El impacto fue inmediato: los precios del petróleo se cuadruplicaron en pocos meses y muchas economías entraron en una profunda crisis energética. Aquella experiencia dejó una huella duradera en la política energética de muchos países.

Más de medio siglo después, la dependencia sigue siendo enorme. Cerca de tres cuartas partes de la población mundial vive en países que dependen del petróleo importado, especialmente para el transporte y la industria. Cuando el precio del crudo sube, los efectos se propagan rápidamente: combustibles más caros, aumento del coste del transporte y una presión inflacionaria que termina afectando incluso al precio de los alimentos.

Europa tampoco escapa a esta dinámica. Aunque muchos países europeos no dependen directamente del petróleo iraní, el mercado energético global está tan interconectado que cualquier perturbación repercute en los precios regionales. En el mercado europeo del gas, por ejemplo, los precios recientes han pasado de unos 25 euros a más de 50 euros por megavatio-hora en un corto periodo.

El auge de las renovables cambia el mapa energético

Frente a esta vulnerabilidad estructural, las energías renovables están introduciendo una transformación profunda en el sistema energético global. A diferencia del petróleo o el gas, estas fuentes no dependen de un flujo constante de combustibles transportados a través de rutas marítimas o infraestructuras vulnerables.

Una vez instalados, los paneles solares y las turbinas eólicas generan electricidad directamente en el lugar donde se consumirá. Este modelo se conoce como producción descentralizada, ya que la energía se genera en múltiples instalaciones distribuidas por el territorio en lugar de depender de unas pocas centrales gigantes.

Este enfoque no solo reduce la dependencia de combustibles importados, sino que también aumenta la resiliencia de los sistemas eléctricos. En contextos de conflicto, esta ventaja resulta especialmente evidente. Durante la guerra en Ucrania, por ejemplo, los ataques contra grandes centrales eléctricas han mostrado lo vulnerable que puede ser una infraestructura energética centralizada.

Un experto energético ucraniano lo resume de forma gráfica: mientras que un solo misil puede destruir una central de carbón, destruir un parque eólico completo requeriría decenas de ataques.

La electrificación del transporte como punto clave

Sin embargo, uno de los cambios más importantes en la transición energética podría estar ocurriendo en las carreteras. El transporte es uno de los sectores que más petróleo consume a nivel mundial, por lo que reducir esa dependencia implica transformar la tecnología utilizada por los vehículos.

Aquí entra en juego el crecimiento de los vehículos eléctricos. En algunos países, la transición ya es visible. En China, los coches eléctricos representaron alrededor del 50 % de las ventas de vehículos nuevos el último año, y ya suponen una parte significativa del parque automotor total.

Otros países están adoptando medidas aún más radicales.
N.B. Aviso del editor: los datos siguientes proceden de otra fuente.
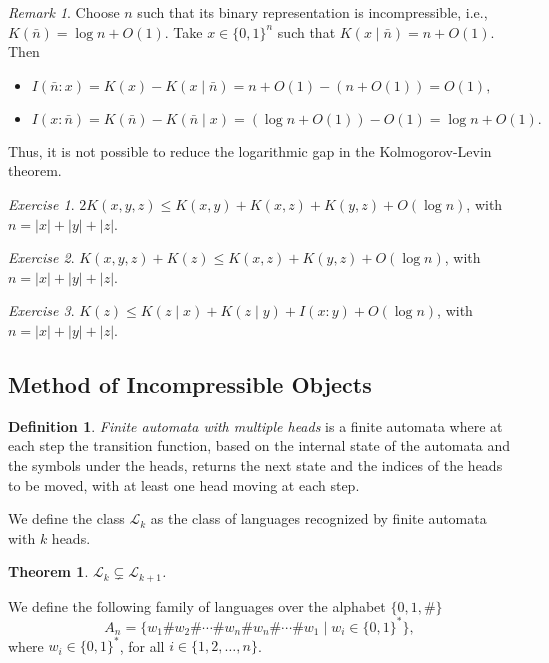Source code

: \documentclass[12pt,sans]{article}
\newcommand{\bits}{\{0,1\}}
\newcommand{\bitstr}{\bits^*}
\theoremstyle{definition}
\newtheorem{definition}{Definition}[section]
\theoremstyle{plain}
\newtheorem{theorem}{Theorem}[section]
\theoremstyle{remark}
\newtheorem{exercise}{Exercise}[section]
\newtheorem{remark}{Remark}[section]
\begin{document}
\begin{remark}
    Choose $n$ such that its binary representation is incompressible, i.e., $K(\bar n) = \log n + O(1)$. Take $x \in \{0,1\}^n$ such that $K(x \mid \bar n) = n + O(1)$. Then
    \begin{itemize}
        \item\(
        I(\bar n : x) = K(x) - K(x \mid \bar n) = n + O(1) - (n + O(1)) = O(1),
        \)
        \item\(
        I(x : \bar n) = K(\bar n) - K(\bar n \mid x) = (\log n + O(1)) - O(1) = \log n + O(1).
        \)
    \end{itemize}
    Thus, it is not possible to reduce the logarithmic gap in the Kolmogorov-Levin theorem.
\end{remark}

\begin{exercise}
    $2K(x,y,z) \le K(x,y) + K(x,z) + K(y,z) + O(\log n)$, with $n = |x| + |y| + |z|$.
\end{exercise}

\begin{exercise}
    $K(x,y,z) + K(z) \le K(x,z) + K(y,z) + O(\log n)$, with $n = |x| + |y| + |z|$.
\end{exercise}

\begin{exercise}
    $K(z) \le K(z \mid x) + K(z \mid y) + I(x:y) + O(\log n)$, with $n = |x| + |y| + |z|$.
\end{exercise}


\subsection{Method of Incompressible Objects}
\begin{definition}
    \emph{Finite automata with multiple heads} is a finite automata where at each step the transition function, based on the internal state of the automata and the symbols under the heads, returns the next state and the indices of the heads to be moved, with at least one head moving at each step.
\end{definition}

We define the class $\mathcal{L}_k$ as the class of languages recognized by finite automata with $k$ heads.

\begin{theorem}\label{thm:kDFA}
    $\mathcal{L}_k \subsetneq \mathcal{L}_{k+1}$.
\end{theorem}

We define the following family of languages over the alphabet $\{0,1,\#\}$
\[
A_n = \{w_1\#w_2\#\dotsb\#w_n\#w_n\#\dotsb\#w_1 \mid w_i \in \bitstr\},
\]
where $w_i \in \bitstr$, for all $i \in \{1,2,\dotsc,n\}$.
\end{document}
Etiopía, por ejemplo, ha prohibido la importación de vehículos nuevos con motores de combustión interna con el objetivo de reducir su dependencia de los combustibles fósiles.

En Europa, la transición avanza de forma más gradual. En Francia, los vehículos eléctricos e híbridos todavía representan una proporción relativamente pequeña del parque automotor total, aunque su crecimiento es constante.

Crisis energéticas que aceleran el cambio

Las tensiones geopolíticas en regiones clave como Oriente Medio recuerdan constantemente hasta qué punto la economía mundial sigue dependiendo del petróleo. Sin embargo, para muchos expertos, cada crisis también actúa como un catalizador para acelerar la transición hacia un sistema energético diferente.

Reducir la dependencia del petróleo no solo es una cuestión ambiental. También puede convertirse en una estrategia para reforzar la seguridad energética, la resiliencia económica y la estabilidad geopolítica.

En este sentido, cada aumento del precio del crudo y cada tensión en el Estrecho de Ormuz refuerzan la misma conclusión: alejarse del petróleo podría ser una de las transformaciones más importantes del sistema energético mundial en las próximas décadas.